使用 Terraform,我在 AWS (EKS) 中部署了 Kubernetes 集群,一切都很顺利。每当我尝试更改节点组或创建新节点组时,就会出现问题。

背景:

我使用了以下代码:

module "eks" {
  source  = "terraform-aws-modules/eks/aws"
  version = "19.15.3"

  cluster_name    = var.cluster_name
  cluster_version = "1.27"

  # EKS Addons
  cluster_addons = {
    
    coredns = {
      most_recent = true  # To ensure access to the latest settings provided
    }

    kube-proxy = {
      most_recent = true  # To ensure access to the latest settings provided
    }


    vpc-cni = {
      # Specify the VPC CNI addon should be deployed before compute to ensure
      # the addon is configured before data plane compute resources are created
      before_compute = true
      most_recent    = true  # To ensure access to the latest settings provided
      configuration_values = jsonencode({
      })
    }
  }

  vpc_id                         = module.vpc.vpc_id
  subnet_ids                     = module.vpc.private_subnets
  cluster_endpoint_public_access = true

  # Calico needs VXLAN communication between nodes
  node_security_group_additional_rules = {

    ingress_self_all = {
      description = "Node to node all ports/protocols"
      protocol    = "-1"
      from_port   = 0
      to_port     = 0
      type        = "ingress"
      self        = true
    }

    ingress_cluster_to_node_all = {
      description                   = "API Server to nodes all ports/protocols"
      protocol                      = "-1"
      from_port                     = 0
      to_port                       = 0
      type                          = "ingress"
      source_cluster_security_group = true
    }

    egress_all = {
      description      = "Node all egress"
      protocol         = "-1"
      from_port        = 0
      to_port          = 0
      type             = "egress"
      cidr_blocks      = ["0.0.0.0/0"]
      ipv6_cidr_blocks = ["::/0"]
    }
  }

  eks_managed_node_group_defaults = {
    ami_type = "AL2_x86_64"
  }

  eks_managed_node_groups = {

    default_nodes_groups = {
      name = "node-group-1"

      instance_types = ["t3.small"]

      min_size     = 3
      max_size     = 3
      desired_size = 3
    }

  }

  manage_aws_auth_configmap = true
  aws_auth_roles = [
    {
      rolearn  = module.eks_admins_iam_role.iam_role_arn
      username = module.eks_admins_iam_role.iam_role_name
      groups   = ["system:masters"]
    },
  ]
}

VPC 非常基本,对于与 RBAC 系统关联的 IAM 角色:masters 我遵循了这个非常详细的参考:参考链接

基本上,我:

  1. 创建 IAM 策略,为 eks 和 iam 提供适当的权限
  2. 使用策略创建一个可担任的角色(上面
    aws_auth_roles
    部分中放置的角色)
  3. 创建允许用户担任该角色的策略
  4. 创建一个具有此假定角色策略和管理员用户的组(对于 kubectl 访问...对于通过 Kubernetes 提供程序进行 Terraform 访问,“2.”中的角色就足够了)

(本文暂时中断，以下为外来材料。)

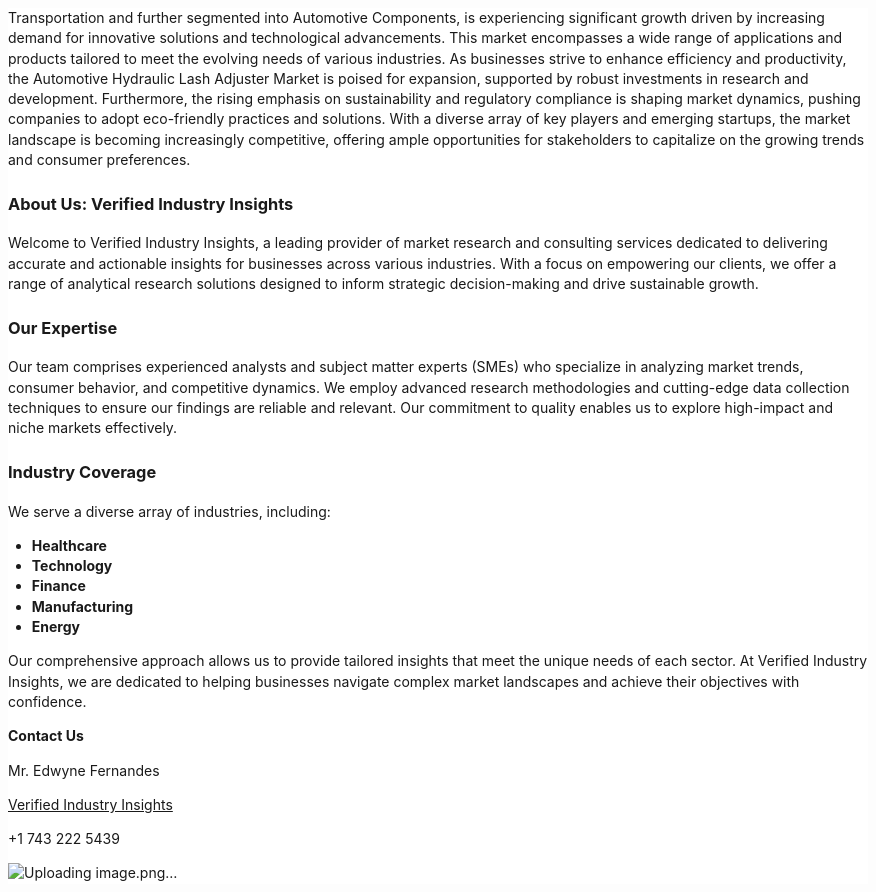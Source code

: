 Transportation and further segmented into Automotive Components, is experiencing significant growth driven by increasing demand for innovative solutions and technological advancements. This market encompasses a wide range of applications and products tailored to meet the evolving needs of various industries. As businesses strive to enhance efficiency and productivity, the Automotive Hydraulic Lash Adjuster Market is poised for expansion, supported by robust investments in research and development. Furthermore, the rising emphasis on sustainability and regulatory compliance is shaping market dynamics, pushing companies to adopt eco-friendly practices and solutions. With a diverse array of key players and emerging startups, the market landscape is becoming increasingly competitive, offering ample opportunities for stakeholders to capitalize on the growing trends and consumer preferences.</p><h3>About Us: Verified Industry Insights</h3><p>Welcome to Verified Industry Insights, a leading provider of market research and consulting services dedicated to delivering accurate and actionable insights for businesses across various industries. With a focus on empowering our clients, we offer a range of analytical research solutions designed to inform strategic decision-making and drive sustainable growth.</p><h3>Our Expertise</h3><p>Our team comprises experienced analysts and subject matter experts (SMEs) who specialize in analyzing market trends, consumer behavior, and competitive dynamics. We employ advanced research methodologies and cutting-edge data collection techniques to ensure our findings are reliable and relevant. Our commitment to quality enables us to explore high-impact and niche markets effectively.</p><h3>Industry Coverage</h3><p>We serve a diverse array of industries, including:</p><ul><li><strong>Healthcare</strong></li><li><strong>Technology</strong></li><li><strong>Finance</strong></li><li><strong>Manufacturing</strong></li><li><strong>Energy</strong></li></ul><p>Our comprehensive approach allows us to provide tailored insights that meet the unique needs of each sector. At Verified Industry Insights, we are dedicated to helping businesses navigate complex market landscapes and achieve their objectives with confidence.</p><p><strong>Contact Us</strong></p><p>Mr. Edwyne Fernandes</p><p><a href="https://www.verifiedindustryinsights.com/">Verified Industry Insights</a></p><p>+1 743 222 5439</p>
![Uploading image.png…]()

然后,使用这些 Terraform 可以在创建/编辑期间与集群交互:

data "aws_eks_cluster_auth" "default" {
  name = var.cluster_name

  depends_on = [ module.eks.eks_managed_node_groups, ]
}

provider "kubernetes" {
  host                   = module.eks.cluster_endpoint
  cluster_ca_certificate = base64decode(module.eks.cluster_certificate_authority_data)
  token                  = data.aws_eks_cluster_auth.default.token
}   

provider "helm" {
  kubernetes {
    host                   = module.eks.cluster_endpoint
    cluster_ca_certificate = base64decode(module.eks.cluster_certificate_authority_data)
    token                  = data.aws_eks_cluster_auth.default.token
  }
}

最后我添加了 calico 和 AWS 负载均衡器控制器

# Calico addon to exploit Network Security Policies in EKS
module "kubernetes_addons_calico" {
  count  = var.calico_network_policies_enabled ? 1 : 0
  source = "github.com/aws-ia/terraform-aws-eks-blueprints//modules/kubernetes-addons?ref=v4.32.1"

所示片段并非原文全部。